**REQUIRED WORK**
Output each of the entries exactly, skipping every picture they contain.
- - - - -
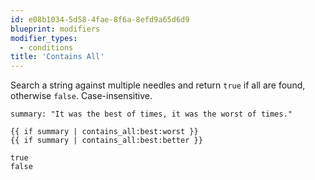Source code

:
 ```yaml
---
id: e08b1034-5d58-4fae-8f6a-8efd9a65d6d9
blueprint: modifiers
modifier_types:
  - conditions
title: 'Contains All'
---
```

Search a string against multiple needles and return `true` if all are found, otherwise `false`. Case-insensitive.

```.language-yaml
summary: "It was the best of times, it was the worst of times."
```

```
{{ if summary | contains_all:best:worst }}
{{ if summary | contains_all:best:better }}
```

```.language-output
true
false
```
- - - - -
**YOUR SOLUTION**
Source code

:
 ```yaml
---
id: e08b1034-5d58-4fae-8f6a-8efd9a65d6d9
blueprint: modifiers
modifier_types:
  - conditions
title: 'Contains All'
---
```

Search a string against multiple needles and return `true` if all are found, otherwise `false`. Case-insensitive.

```.language-yaml
summary: "It was the best of times, it was the worst of times."
```

```
{{ if summary | contains_all:best:worst }}
{{ if summary | contains_all:best:better }}
```

```.language-output
true
false
```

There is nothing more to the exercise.